Should we pity MCA?
| April 8, 2013
A party strongman pleads for voters’
mercy, but some people believe that hypocrisy, fraud and tyranny are unpardonable.
COMMENT
“I hope the people will give us some
votes. Don’t make us eat egg,” party vice-president Donald Lim said in a recent
interview with Oriental News Daily, a Chinese language online newspaper.
He claimed that MCA, despite its
disastrous showing in the 2008 election, had spent the last five years working
hard to regain voter support, implying that it deserved pity, if not
appreciation.
Lim’s plea was directed primarily at
voters in Selangor, where he is MCA’s state liaison chief, but the humble pie
he ate came from the same oven that baked the one Ong Ka Chuan felt compelled
to swallow just before the 2008 election, when he was the party’s secretary-general.
Addressing voters in Perak’s Kinta
Valley, Ong said: “If you have five people in your household, I plead with you
to give one vote to MCA.”
According to English theologian
Frederick William Robertson (1816-1853), there are three things that deserve no
mercy: hypocrisy, fraud and tyranny.
Many of MCA’s detractors would say
that the party has been guilty of all three sins.
In 1986, the party’s think-tank
pointed out the need for electoral reforms, arguing that Barisan Nasional’s
gerrymandering of electoral constituencies made a mockery of the
one-man-one-vote principle.
What has MCA, as Umno’s oldest
partner in BN, done to press for reform from this unjust system? Nothing.
The party’s leaders have not lifted
a finger in defence of democratic values, but have certainly been raising their
hands in support of constitutional amendments to legalise and perpetuate this
injustice. They did this in 1973 and again in 1994.
Current party president Dr Chua Soi
Lek has even openly rejected accusations that the electoral system was unfair
and accused Pakatan Rakyat and polls watchdog Bersih of lying about
irregularities in the voter rolls.
Special relationship
Yet Chua, who has sat in many MCA
steering committees over the years, is fully aware that the party leadership has
been working in cahoots with Umno, which has a special relationship with the
Election Commission.
The minutes of MCA meetings on the
delineating of constituencies over the years would give ample proof that the
party’s state leaders have been working hand in glove with the various chief
ministers and menteris besar to preserve BN’s strategic election interests.

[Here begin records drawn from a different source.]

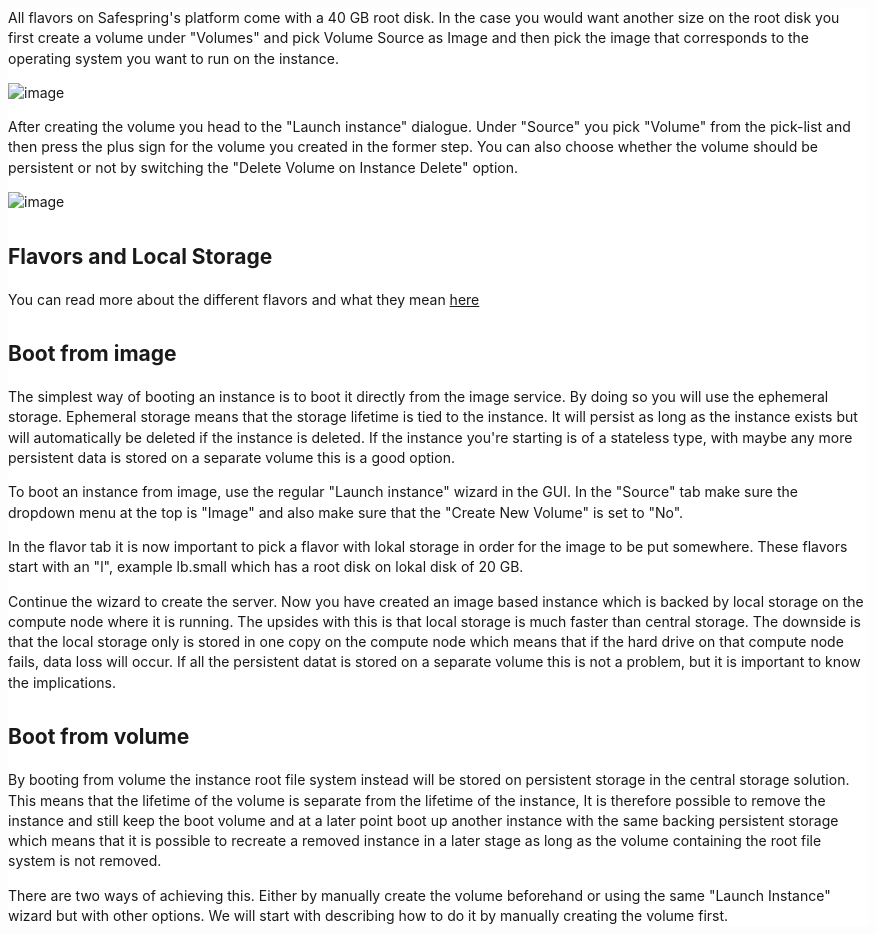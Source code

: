 All flavors on Safespring's platform come with a 40 GB root disk. In the case you would want another size on the root disk you first create a volume under "Volumes" and pick Volume Source as Image and  then pick the image that corresponds to the operating system you want to run on the instance.

![image](../images/create_volume.png)


After creating the volume you head to the "Launch instance" dialogue. Under "Source" you pick "Volume" from the pick-list and then press the plus sign for the volume you created in the former step. You can also choose whether the volume should be persistent or not by switching the "Delete Volume on Instance Delete" option.


![image](../images/launch_with_volume.png)

## Flavors and Local Storage
You can read more about the different flavors and what they mean [here](flavors.md)


## Boot from image
The simplest way of booting an instance is to boot it directly from the image service. By doing so you will use the ephemeral storage. Ephemeral storage means that the storage lifetime is tied to the instance. It will persist as long as the instance exists but will automatically be deleted if the instance is deleted. If the instance you're starting is of a stateless type, with maybe any more persistent data is stored on a separate volume this is a good option.

To boot an instance from image, use the regular "Launch instance" wizard in the GUI. In the "Source" tab make sure the dropdown menu at the top is "Image" and also make sure that the "Create New Volume" is set to "No".

In the flavor tab it is now important to pick a flavor with lokal storage in order for the image to be put somewhere. These flavors start with an "l", example lb.small which has a root disk on lokal disk of 20 GB.

Continue the wizard to create the server. Now you have created an image based instance which is backed by local storage on the compute node where it is running. The upsides with this is that local storage is much faster than central storage. The downside is that the local storage only is stored in one copy on the compute node which means that if the hard drive on that compute node fails, data loss will occur. If all the persistent datat is stored on a separate volume this is not a problem, but it is important to know the implications.

## Boot from volume
By booting from volume the instance root file system instead will be stored on persistent storage in the central storage solution. This means that the lifetime of the volume is separate from the lifetime of the instance, It is therefore possible to remove the instance and still keep the boot volume and at a later point boot up another instance with the same backing persistent storage which means that it is possible to recreate a removed instance in a later stage as long as the volume containing the root file system is not removed.

There are two ways of achieving this. Either by manually create the volume beforehand or using the same "Launch Instance" wizard but with other options. We will start with describing how to do it by manually creating the volume first.
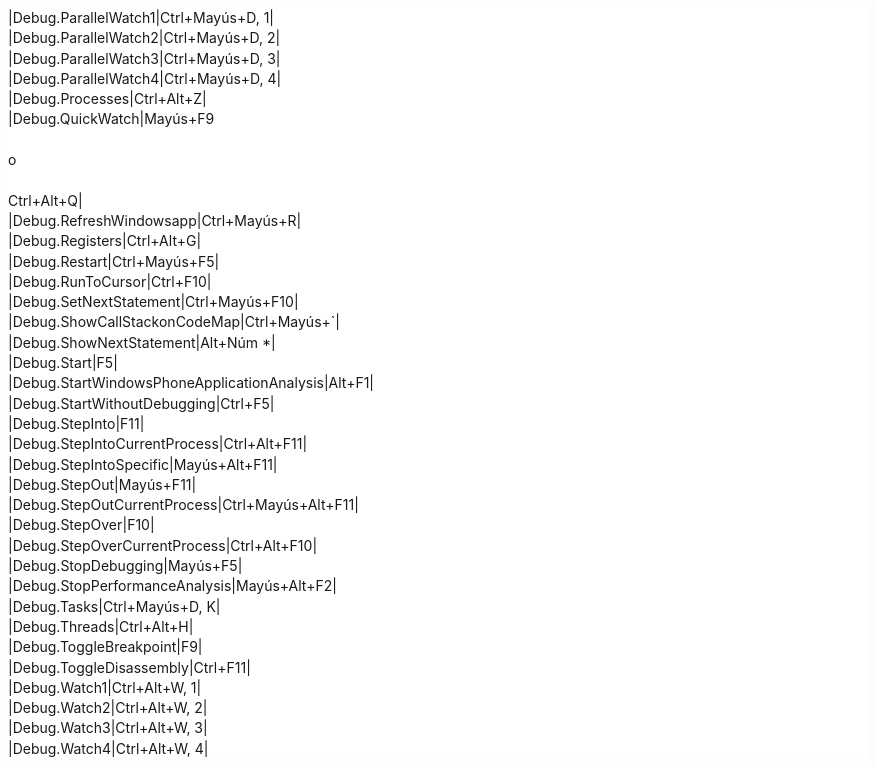 |Debug.ParallelWatch1|Ctrl+Mayús+D, 1|  
|Debug.ParallelWatch2|Ctrl+Mayús+D, 2|  
|Debug.ParallelWatch3|Ctrl+Mayús+D, 3|  
|Debug.ParallelWatch4|Ctrl+Mayús+D, 4|  
|Debug.Processes|Ctrl+Alt+Z|  
|Debug.QuickWatch|Mayús+F9<br /><br /> o<br /><br /> Ctrl+Alt+Q|  
|Debug.RefreshWindowsapp|Ctrl+Mayús+R|  
|Debug.Registers|Ctrl+Alt+G|  
|Debug.Restart|Ctrl+Mayús+F5|  
|Debug.RunToCursor|Ctrl+F10|  
|Debug.SetNextStatement|Ctrl+Mayús+F10|  
|Debug.ShowCallStackonCodeMap|Ctrl+Mayús+`|  
|Debug.ShowNextStatement|Alt+Núm *|  
|Debug.Start|F5|  
|Debug.StartWindowsPhoneApplicationAnalysis|Alt+F1|  
|Debug.StartWithoutDebugging|Ctrl+F5|  
|Debug.StepInto|F11|  
|Debug.StepIntoCurrentProcess|Ctrl+Alt+F11|  
|Debug.StepIntoSpecific|Mayús+Alt+F11|  
|Debug.StepOut|Mayús+F11|  
|Debug.StepOutCurrentProcess|Ctrl+Mayús+Alt+F11|  
|Debug.StepOver|F10|  
|Debug.StepOverCurrentProcess|Ctrl+Alt+F10|  
|Debug.StopDebugging|Mayús+F5|  
|Debug.StopPerformanceAnalysis|Mayús+Alt+F2|  
|Debug.Tasks|Ctrl+Mayús+D, K|  
|Debug.Threads|Ctrl+Alt+H|  
|Debug.ToggleBreakpoint|F9|  
|Debug.ToggleDisassembly|Ctrl+F11|  
|Debug.Watch1|Ctrl+Alt+W, 1|  
|Debug.Watch2|Ctrl+Alt+W, 2|  
|Debug.Watch3|Ctrl+Alt+W, 3|  
|Debug.Watch4|Ctrl+Alt+W, 4|  
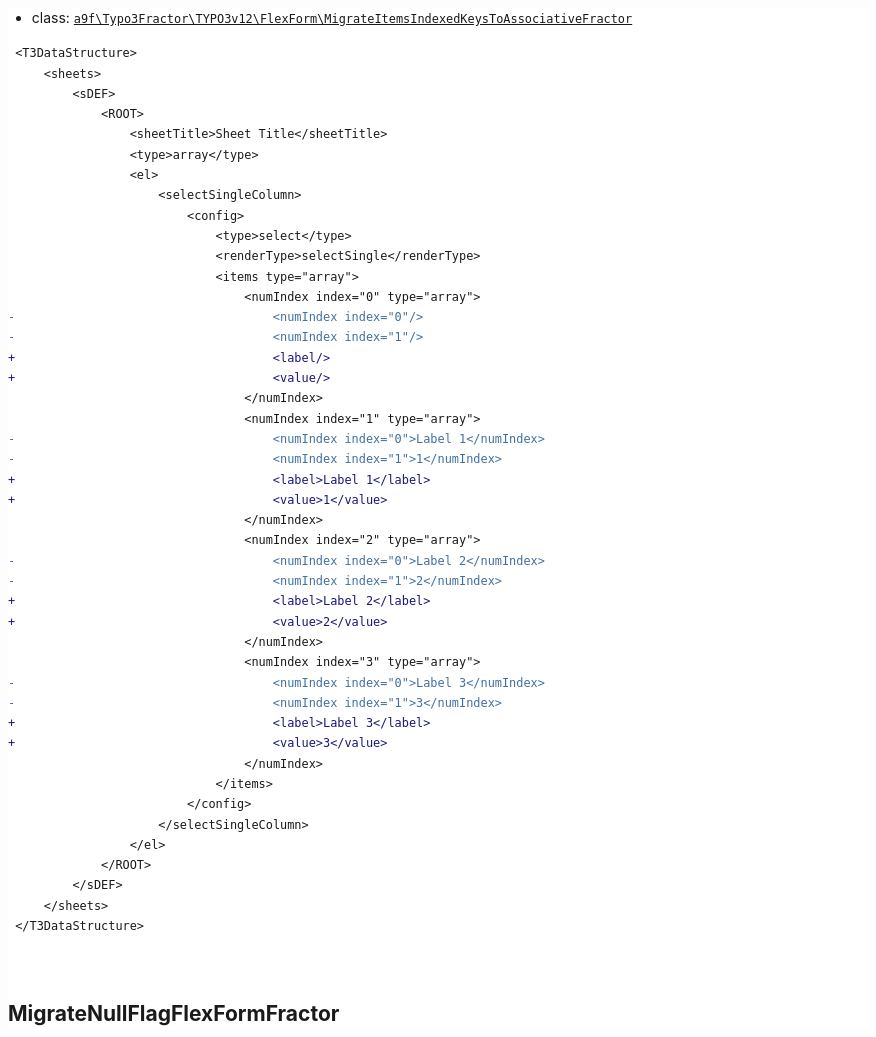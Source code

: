 - class: [`a9f\Typo3Fractor\TYPO3v12\FlexForm\MigrateItemsIndexedKeysToAssociativeFractor`](../rules/TYPO3v12/FlexForm/MigrateItemsIndexedKeysToAssociativeFractor.php)

```diff
 <T3DataStructure>
     <sheets>
         <sDEF>
             <ROOT>
                 <sheetTitle>Sheet Title</sheetTitle>
                 <type>array</type>
                 <el>
                     <selectSingleColumn>
                         <config>
                             <type>select</type>
                             <renderType>selectSingle</renderType>
                             <items type="array">
                                 <numIndex index="0" type="array">
-                                    <numIndex index="0"/>
-                                    <numIndex index="1"/>
+                                    <label/>
+                                    <value/>
                                 </numIndex>
                                 <numIndex index="1" type="array">
-                                    <numIndex index="0">Label 1</numIndex>
-                                    <numIndex index="1">1</numIndex>
+                                    <label>Label 1</label>
+                                    <value>1</value>
                                 </numIndex>
                                 <numIndex index="2" type="array">
-                                    <numIndex index="0">Label 2</numIndex>
-                                    <numIndex index="1">2</numIndex>
+                                    <label>Label 2</label>
+                                    <value>2</value>
                                 </numIndex>
                                 <numIndex index="3" type="array">
-                                    <numIndex index="0">Label 3</numIndex>
-                                    <numIndex index="1">3</numIndex>
+                                    <label>Label 3</label>
+                                    <value>3</value>
                                 </numIndex>
                             </items>
                         </config>
                     </selectSingleColumn>
                 </el>
             </ROOT>
         </sDEF>
     </sheets>
 </T3DataStructure>
```

<br>

## MigrateNullFlagFlexFormFractor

Instead of answering the public’s
call for fairness and a just electoral system, the MCA has been ditching
democratic principles and values for its own interests.
In 2001, when Chinese NGOs and
community leaders pleaded with the party leadership not to acquire Nanyang
Siang Pau and China Press, did MCA listen? Did it care for the Chinese
community’s interest in the strengthening of democratic institutions, including
a free press?
Chua, who was then a member of the
party’s central committee, fully supported the move to acquire the Chinese
newspapers.
Last month, commenting on DAP’s
strategy of moving its representatives out of their traditional seats, Chua
said they were “running away” because they had failed to serve their
constituents.
Has he forgotten about the 1990
general election, when then party president Dr Ling Liong Sik shifted from
Bagan to Labis?
At the time of Ling’s switch,
Chinese voters made up 63% of the Bagan electorate, but only 46% in Labis. He
did win in Labis, but only 15% of the Chinese voted for him.
It is already common knowledge that
MCA cannot survive without the support of the Malays, or rather Umno, as
figures from past general elections indicate. No wonder many current MCA
leaders behave as if they owe more gratitude to Umno leaders than to the voting
public.
A political image is like a cement
mix, according to American politician Walter Mondale. “When it’s wet, you can
move it around and shape it. But at some point in time, it hardens and there’s
almost nothing you can do to reshape it.”
This is the predicament facing MCA.
The voting support from the Chinese community is at its weakest, and the public
is eager to see whether the party will, as Chua has pledged, withdraw from
active governance in the event that it performs worse than in 2008.
If MCA has been deaf to the public’s
pleading against its support of the hundreds of constitutional amendments that
facilitate power abuse, why should the public now listen to its pleas?
As a consolation to Donald Lim, we
should remind him that eggs are nutritious, after all. Utter defeat may be just
what MCA needs in order to reform itself.
Stanley Koh is a former head of
MCA’s research unit. He is now a FMT columnist.